§ Prompt: Below are the records. Gather each line that holds "categories".

§ Records provided:
□ □ □ □ □ □ □

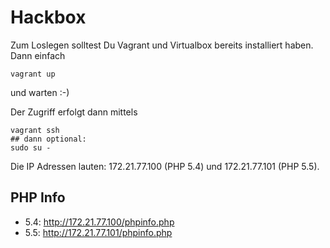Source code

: Hackbox
=======

Zum Loslegen solltest Du Vagrant und Virtualbox bereits installiert haben.
Dann einfach

    vagrant up

und warten :-)

Der Zugriff erfolgt dann mittels

    vagrant ssh
    ## dann optional:
    sudo su -

Die IP Adressen lauten: 172.21.77.100 (PHP 5.4) und 172.21.77.101 (PHP 5.5).

PHP Info
--------

- 5.4: http://172.21.77.100/phpinfo.php  
- 5.5: http://172.21.77.101/phpinfo.php  


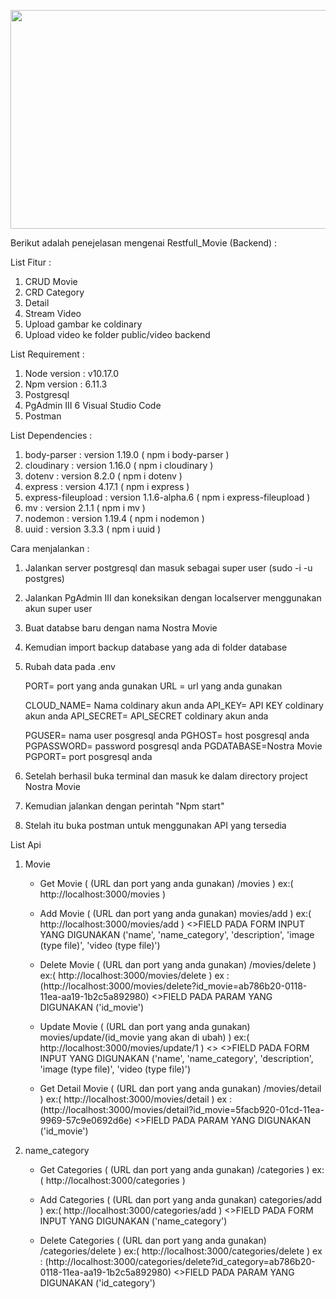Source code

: <p align="center">
  <img width="600" height="350" src="https://d37xsajsdyperf.cloudfront.net/assets/node-pg-084a19b5984263a44b078dbdb1cd9d252d7b520da18f63763840a7eb800dba28.png">
</p>


Berikut adalah penejelasan mengenai Restfull_Movie (Backend) :

List Fitur :

1. CRUD Movie
2. CRD Category
3. Detail
4. Stream Video
5. Upload gambar ke coldinary
6. Upload video ke folder public/video backend

List Requirement :

1. Node version : v10.17.0
2. Npm  version : 6.11.3
3. Postgresql
4. PgAdmin III
6  Visual Studio Code
7. Postman

List Dependencies :

1. body-parser        : version 1.19.0         ( npm i body-parser )
2. cloudinary         : version 1.16.0         ( npm i cloudinary )
4. dotenv             : version 8.2.0          ( npm i dotenv )
5. express            : version 4.17.1         ( npm i express )
6. express-fileupload : version 1.1.6-alpha.6  ( npm i express-fileupload )
7. mv                 : version 2.1.1          ( npm i mv )
8. nodemon            : version 1.19.4         ( npm i nodemon )
9. uuid               : version 3.3.3          ( npm i uuid )

Cara menjalankan :
1. Jalankan server postgresql dan masuk sebagai super user   (sudo -i -u postgres)
2. Jalankan PgAdmin III dan koneksikan dengan localserver menggunakan akun super user
2. Buat databse baru dengan nama Nostra Movie
3. Kemudian import backup database yang ada di folder database
4. Rubah data pada .env
    
    PORT= port yang anda gunakan
    URL = url yang anda gunakan

    CLOUD_NAME= Nama coldinary akun anda
    API_KEY= API KEY coldinary akun anda
    API_SECRET= API_SECRET coldinary akun anda

    PGUSER= nama user posgresql anda
    PGHOST= host posgresql anda
    PGPASSWORD= password posgresql anda
    PGDATABASE=Nostra Movie
    PGPORT= port posgresql anda
    
5. Setelah berhasil buka terminal dan masuk ke dalam directory project Nostra Movie
6. Kemudian jalankan dengan perintah "Npm start"
7. Stelah itu buka postman untuk menggunakan API yang tersedia

List Api

1. Movie
    - Get Movie ( (URL dan port yang anda gunakan) /movies ) ex:( http://localhost:3000/movies )
    
    - Add Movie ( (URL dan port yang anda gunakan) movies/add )    ex:( http://localhost:3000/movies/add )
        <>FIELD PADA FORM INPUT YANG DIGUNAKAN ('name', 'name_category', 'description', 'image (type file)', 'video (type   file)')
    
    - Delete Movie ( (URL dan port yang anda gunakan) /movies/delete ) ex:( http://localhost:3000/movies/delete ) ex : (http://localhost:3000/movies/delete?id_movie=ab786b20-0118-11ea-aa19-1b2c5a892980)
        <>FIELD PADA PARAM YANG DIGUNAKAN ('id_movie')

    - Update Movie ( (URL dan port yang anda gunakan) movies/update/(id_movie yang akan di ubah) )    ex:( http://localhost:3000/movies/update/1 )
        <>
        <>FIELD PADA FORM INPUT YANG DIGUNAKAN ('name', 'name_category', 'description', 'image (type file)', 'video (type file)') 
    
    - Get Detail Movie ( (URL dan port yang anda gunakan) /movies/detail ) ex:( http://localhost:3000/movies/detail ) ex : (http://localhost:3000/movies/detail?id_movie=5facb920-01cd-11ea-9969-57c9e0692d6e)
        <>FIELD PADA PARAM YANG DIGUNAKAN ('id_movie')

2. name_category
   - Get Categories ( (URL dan port yang anda gunakan) /categories ) ex:( http://localhost:3000/categories )

   - Add Categories ( (URL dan port yang anda gunakan) categories/add )    ex:( http://localhost:3000/categories/add )
        <>FIELD PADA FORM INPUT YANG DIGUNAKAN ('name_category')

   - Delete Categories ( (URL dan port yang anda gunakan) /categories/delete ) ex:( http://localhost:3000/categories/delete ) ex : (http://localhost:3000/categories/delete?id_category=ab786b20-0118-11ea-aa19-1b2c5a892980)
        <>FIELD PADA PARAM YANG DIGUNAKAN ('id_category')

□ □ □ □ □ □ □

§ Output for this task:
   - Get Categories ( (URL dan port yang anda gunakan) /categories ) ex:( http://localhost:3000/categories )
   - Add Categories ( (URL dan port yang anda gunakan) categories/add )    ex:( http://localhost:3000/categories/add )
   - Delete Categories ( (URL dan port yang anda gunakan) /categories/delete ) ex:( http://localhost:3000/categories/delete ) ex : (http://localhost:3000/categories/delete?id_category=ab786b20-0118-11ea-aa19-1b2c5a892980)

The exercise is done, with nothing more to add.